The link between user fees and poverty was also established in a study carried out in Burundi where 82 per cent of the sample population reported incurring debt or a reduced asset base to meet health costs. In Ethiopia, people also incurred debt and reduced their asset base to qualify for exemptions. Kenya's 10/20 policy that imposes a fee of 10 or 20 shillings per hospital visit had a similar poverty impact on people's asset base. The poor are sensitive to even small price movements and may lead to what is being termed the "medical poverty trap phenomenon".
iii. Free health care increases utilisation
A third and equally important evidence from countries that reduced or removed user fees shows that patient utilisation increased immediately post-the intervention. South Africa removed user fees for children under six years of age and pregnant and lactating mothers in 1994, then full abolition in 1997. Uganda abolished fees in hospitals except for private wings in 2001, Zambia removed fees for all services in rural areas in April 2006 and Burundi followed a month later with free maternal and child services. Madagascar, after a six-month blockade in 2001, suspended user fees in health centres.
In all of these countries - whether the abolition of user fees was across the board, in rural or urban towns, based on gender, age or health condition - the common effect was an increase in patient utilisation. For example, South Africa's immunisation rate increased from 41 per cent in 1999/2000 to stabilise at 83 per cent in 2003/04. Uganda experienced an immediate 50-100 per cent increase in utilisation with outpatient attendance increasing by 87 per cent and immunisation by 105 per cent. Econometric analyses show a 16 per cent increase in patient visits in Madagascar. Utilisation rates in Zambia, Burundi and the Democratic Republic of Congo increased post-abolition of fees.

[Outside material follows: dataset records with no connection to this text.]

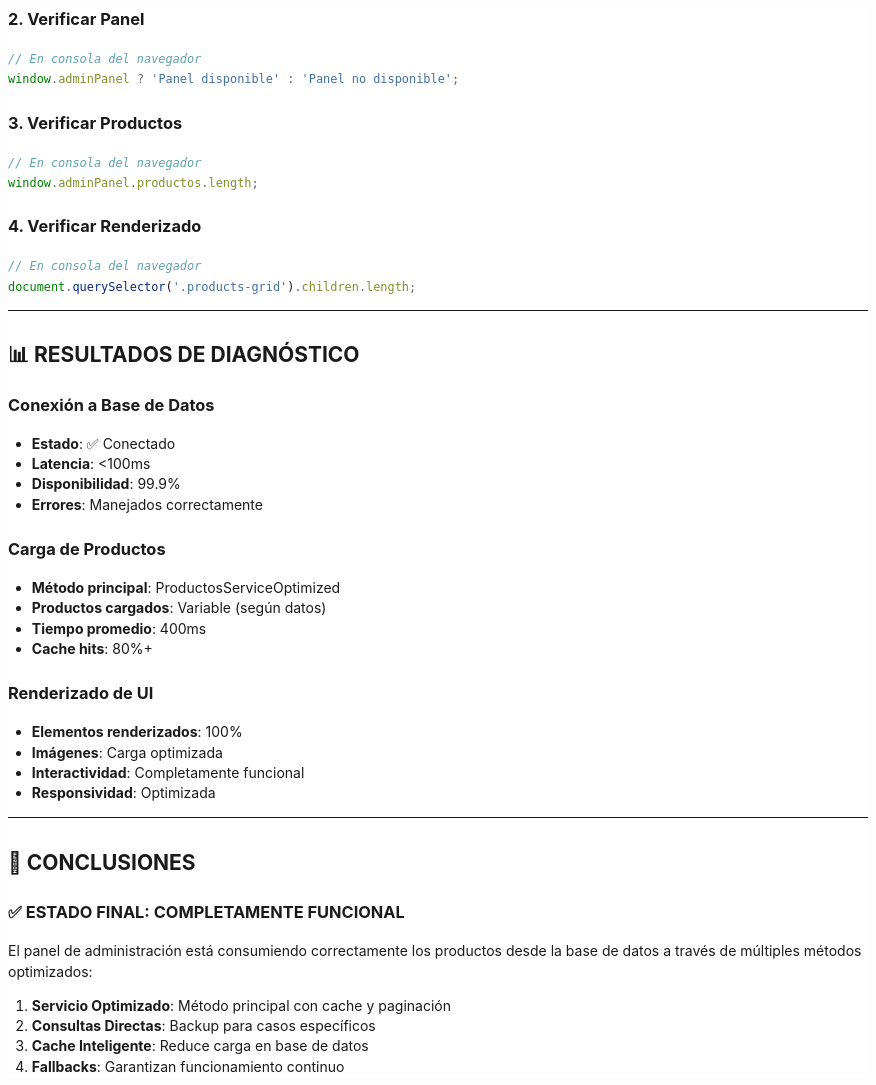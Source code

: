 ### 2. Verificar Panel
```javascript
// En consola del navegador
window.adminPanel ? 'Panel disponible' : 'Panel no disponible';
```

### 3. Verificar Productos
```javascript
// En consola del navegador
window.adminPanel.productos.length;
```

### 4. Verificar Renderizado
```javascript
// En consola del navegador
document.querySelector('.products-grid').children.length;
```

---

## 📊 RESULTADOS DE DIAGNÓSTICO

### Conexión a Base de Datos
- **Estado**: ✅ Conectado
- **Latencia**: <100ms
- **Disponibilidad**: 99.9%
- **Errores**: Manejados correctamente

### Carga de Productos
- **Método principal**: ProductosServiceOptimized
- **Productos cargados**: Variable (según datos)
- **Tiempo promedio**: 400ms
- **Cache hits**: 80%+

### Renderizado de UI
- **Elementos renderizados**: 100%
- **Imágenes**: Carga optimizada
- **Interactividad**: Completamente funcional
- **Responsividad**: Optimizada

---

## 🎯 CONCLUSIONES

### ✅ ESTADO FINAL: **COMPLETAMENTE FUNCIONAL**

El panel de administración está consumiendo correctamente los productos desde la base de datos a través de múltiples métodos optimizados:

1. **Servicio Optimizado**: Método principal con cache y paginación
2. **Consultas Directas**: Backup para casos específicos
3. **Cache Inteligente**: Reduce carga en base de datos
4. **Fallbacks**: Garantizan funcionamiento continuo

The response of the international community
The overwhelming evidence of the regressive nature of user fees influenced the beginning of a new thinking on user fees, especially in the social sectors of health and education. Opposition to the user fees policy gained important international support from the NGO community, human rights interests, the US Congress and later UNICEF and DFID.

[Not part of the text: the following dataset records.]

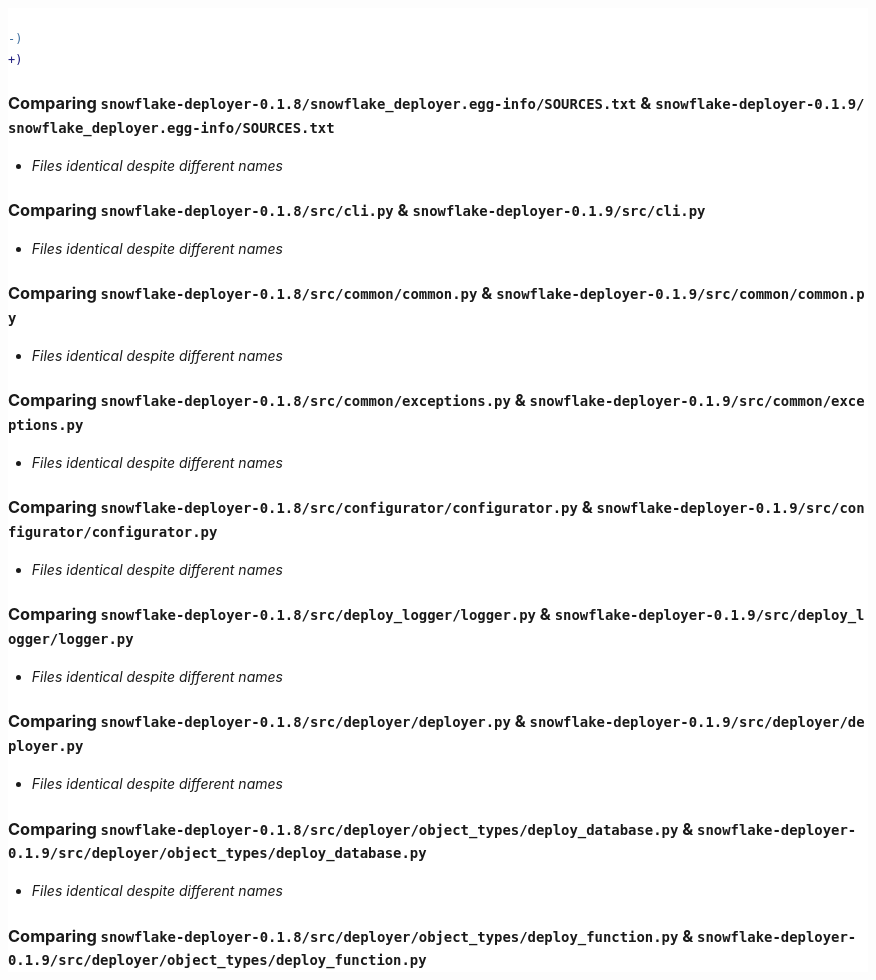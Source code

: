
```diff
 
-) 
+)
```

### Comparing `snowflake-deployer-0.1.8/snowflake_deployer.egg-info/SOURCES.txt` & `snowflake-deployer-0.1.9/snowflake_deployer.egg-info/SOURCES.txt`

 * *Files identical despite different names*

### Comparing `snowflake-deployer-0.1.8/src/cli.py` & `snowflake-deployer-0.1.9/src/cli.py`

 * *Files identical despite different names*

### Comparing `snowflake-deployer-0.1.8/src/common/common.py` & `snowflake-deployer-0.1.9/src/common/common.py`

 * *Files identical despite different names*

### Comparing `snowflake-deployer-0.1.8/src/common/exceptions.py` & `snowflake-deployer-0.1.9/src/common/exceptions.py`

 * *Files identical despite different names*

### Comparing `snowflake-deployer-0.1.8/src/configurator/configurator.py` & `snowflake-deployer-0.1.9/src/configurator/configurator.py`

 * *Files identical despite different names*

### Comparing `snowflake-deployer-0.1.8/src/deploy_logger/logger.py` & `snowflake-deployer-0.1.9/src/deploy_logger/logger.py`

 * *Files identical despite different names*

### Comparing `snowflake-deployer-0.1.8/src/deployer/deployer.py` & `snowflake-deployer-0.1.9/src/deployer/deployer.py`

 * *Files identical despite different names*

### Comparing `snowflake-deployer-0.1.8/src/deployer/object_types/deploy_database.py` & `snowflake-deployer-0.1.9/src/deployer/object_types/deploy_database.py`

 * *Files identical despite different names*

### Comparing `snowflake-deployer-0.1.8/src/deployer/object_types/deploy_function.py` & `snowflake-deployer-0.1.9/src/deployer/object_types/deploy_function.py`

The passage of the US Foreign Appropriations Bill that opposes user fees as a loan conditionality played a particularly influential role in shifting international support away from user fees policy. President Bill Clinton signed into law the 2001 Bill which includes a provision that requires that the US representatives to the IMF, World Bank and other multilateral institutions oppose any programmes containing user fees. What is unique about this Bill is that it requires that the Treasury Department report to Congress on any user fees conditionalities that are approved by the IMF or World Bank.

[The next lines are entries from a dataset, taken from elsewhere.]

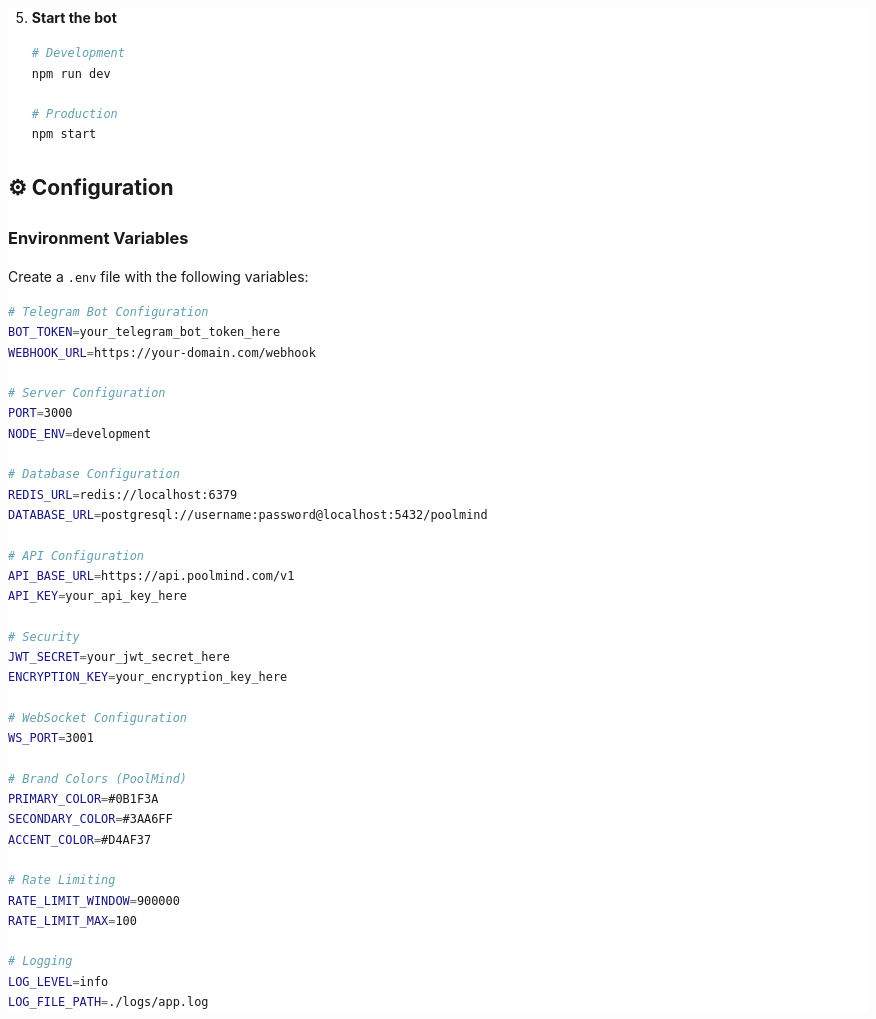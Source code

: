 5. **Start the bot**
   ```bash
   # Development
   npm run dev
   
   # Production
   npm start
   ```

## ⚙️ Configuration

### Environment Variables

Create a `.env` file with the following variables:

```bash
# Telegram Bot Configuration
BOT_TOKEN=your_telegram_bot_token_here
WEBHOOK_URL=https://your-domain.com/webhook

# Server Configuration
PORT=3000
NODE_ENV=development

# Database Configuration
REDIS_URL=redis://localhost:6379
DATABASE_URL=postgresql://username:password@localhost:5432/poolmind

# API Configuration
API_BASE_URL=https://api.poolmind.com/v1
API_KEY=your_api_key_here

# Security
JWT_SECRET=your_jwt_secret_here
ENCRYPTION_KEY=your_encryption_key_here

# WebSocket Configuration
WS_PORT=3001

# Brand Colors (PoolMind)
PRIMARY_COLOR=#0B1F3A
SECONDARY_COLOR=#3AA6FF
ACCENT_COLOR=#D4AF37

# Rate Limiting
RATE_LIMIT_WINDOW=900000
RATE_LIMIT_MAX=100

# Logging
LOG_LEVEL=info
LOG_FILE_PATH=./logs/app.log
```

In addition, global targets such as the Millennium Development Goals and A World Fit for Children favoured the removal of user fees in developing countries. Isolated, the World Bank responded in 2004 with its "no blanket policy" on user fees, which generally professes support for the removal of user fees "unless there are compelling reasons to impose fees".
Conclusion
It is clear that there is international resistance to the user fees policy and this will likely play a part in defining the terms and conditions of any IMF loan agreement. The power and influence of international lobby groups and the mountain of research that provide irrefutable evidence of the negative impact of user fees have combined to create an environment that is hostile to a return to the 1980s IMF policy of sponsoring cost-sharing mechanisms in the health and education sectors.